Recently spotted on the shelves by Instagrammer @CostcoDeals was a thin-sliced Japanese A5 Wagyu chuck roll, priced at $69.99 per pound (via Instagram). Although this exact product was not offered online at the time of this writing, Costco lists their similar Authentic Wagyu Japanese A5 Chuck Roll Korean BBQ Style 4-pack at about $74.99 per pound (via Costco). "Wagyu" refers to Japanese beef cattle of pure or nearly pure breeding, according to Food and Wine. It's known for its incredible flavor. The "A" numbering system indicates that the beef is from Japan. Japanese regulators grade beef on a 1-5 scale, so 5 is the highest quality Wagyu you can buy, according to Bon Appétit.
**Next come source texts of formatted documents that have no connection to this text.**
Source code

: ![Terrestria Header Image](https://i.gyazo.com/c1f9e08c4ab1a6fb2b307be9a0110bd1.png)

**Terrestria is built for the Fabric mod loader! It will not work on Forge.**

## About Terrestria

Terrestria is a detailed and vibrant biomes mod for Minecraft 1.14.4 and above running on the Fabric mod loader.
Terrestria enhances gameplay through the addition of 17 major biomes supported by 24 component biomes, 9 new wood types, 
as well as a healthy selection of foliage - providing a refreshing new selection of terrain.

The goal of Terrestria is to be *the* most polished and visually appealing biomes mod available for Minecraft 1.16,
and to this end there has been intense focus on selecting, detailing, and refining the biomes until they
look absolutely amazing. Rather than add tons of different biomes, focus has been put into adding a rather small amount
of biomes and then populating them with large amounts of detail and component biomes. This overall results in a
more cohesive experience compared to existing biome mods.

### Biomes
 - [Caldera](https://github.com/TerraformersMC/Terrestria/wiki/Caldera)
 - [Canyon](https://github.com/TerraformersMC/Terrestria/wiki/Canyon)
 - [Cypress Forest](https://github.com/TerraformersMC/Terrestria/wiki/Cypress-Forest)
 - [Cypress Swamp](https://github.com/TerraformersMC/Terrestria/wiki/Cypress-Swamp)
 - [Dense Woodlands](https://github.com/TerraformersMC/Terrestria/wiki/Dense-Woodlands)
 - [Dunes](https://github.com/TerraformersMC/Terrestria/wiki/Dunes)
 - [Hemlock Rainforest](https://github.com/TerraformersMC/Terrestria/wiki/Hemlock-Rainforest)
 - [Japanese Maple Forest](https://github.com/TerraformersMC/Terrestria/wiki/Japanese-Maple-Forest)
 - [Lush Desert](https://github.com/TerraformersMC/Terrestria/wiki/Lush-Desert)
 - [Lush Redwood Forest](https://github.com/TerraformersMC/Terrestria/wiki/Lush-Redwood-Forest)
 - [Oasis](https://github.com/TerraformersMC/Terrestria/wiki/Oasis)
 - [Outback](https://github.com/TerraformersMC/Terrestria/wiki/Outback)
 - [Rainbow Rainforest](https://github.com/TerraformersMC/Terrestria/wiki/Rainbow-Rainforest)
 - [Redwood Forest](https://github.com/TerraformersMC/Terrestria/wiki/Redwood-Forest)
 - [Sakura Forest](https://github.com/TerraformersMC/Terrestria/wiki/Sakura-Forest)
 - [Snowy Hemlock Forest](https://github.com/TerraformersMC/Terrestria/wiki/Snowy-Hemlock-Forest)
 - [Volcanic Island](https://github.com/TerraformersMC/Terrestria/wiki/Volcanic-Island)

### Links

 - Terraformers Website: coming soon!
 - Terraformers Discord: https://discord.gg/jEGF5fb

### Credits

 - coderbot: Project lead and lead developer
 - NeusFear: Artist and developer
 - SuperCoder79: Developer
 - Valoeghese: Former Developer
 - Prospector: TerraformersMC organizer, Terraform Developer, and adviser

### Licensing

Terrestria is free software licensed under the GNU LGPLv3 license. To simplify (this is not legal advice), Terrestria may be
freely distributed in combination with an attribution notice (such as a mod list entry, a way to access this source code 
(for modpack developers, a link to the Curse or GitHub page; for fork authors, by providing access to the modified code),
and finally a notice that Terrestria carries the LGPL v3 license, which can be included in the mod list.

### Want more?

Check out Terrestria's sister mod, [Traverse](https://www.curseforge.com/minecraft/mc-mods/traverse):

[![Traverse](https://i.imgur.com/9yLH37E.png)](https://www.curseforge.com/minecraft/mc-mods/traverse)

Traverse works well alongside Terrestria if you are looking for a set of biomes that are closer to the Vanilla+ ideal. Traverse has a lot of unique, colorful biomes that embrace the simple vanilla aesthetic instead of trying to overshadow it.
Believe it or not, $69.99 per pound sounds like a steal when you peruse the other Wagyu beef options from everyone's favorite wholesale club. There are actually about 18 other Wagyu beef offerings, including a 12-pound A5 Grade Boneless Ribeye Roast for $999.99 or half of that amount, six pounds of Japanese Wagyu tenderloin, for the same price (via Costco).

We don't blame anyone who's afraid to purchase these tasty steaks. As one Costco shopper commented on Instagram, "That's way too expensive for me to potentially screw up."

How to cook thinly sliced Wagyu

According to Japan Centre, thin cuts of Wagyu beef like the ones on offer at Costco feature more marbling than lean cuts. This fat has a very low melting point (nearly room temperature), which means the meat nearly "dissolves in your mouth," and features a "rich and buttery umami flavor."

How do you prepare thinly sliced Wagyu correctly and ensure you don't waste your money? According to Fine Dining Lovers, there are a few ways to prepare these delicate slices of beef. One of them yaki-niku style: on a hot grill over a direct flame. You can also try the shabu-shabu method of boiling the thin slices in an oily stock, which will take only a few seconds for each slice. Costco recommends simply cooking up the slices in a frying pan or grill (via Costco). Just remember they cook quickly. 

Fine Dining Lovers says this delicious beef needs nothing but a pinch of sea salt and some ground black pepper. A member of Cookpad sautées it in butter, sliced garlic, and soy sauce, however.

A final word of caution: As of this writing, there were 16 reviews for the Authentic Wagyu Japanese A5 Chuck Roll Korean BBQ Style 4-pack on the Costco website, and those who purchased the product had mixed opinions, with some calling it great-tasting and others complaining that it was too fatty.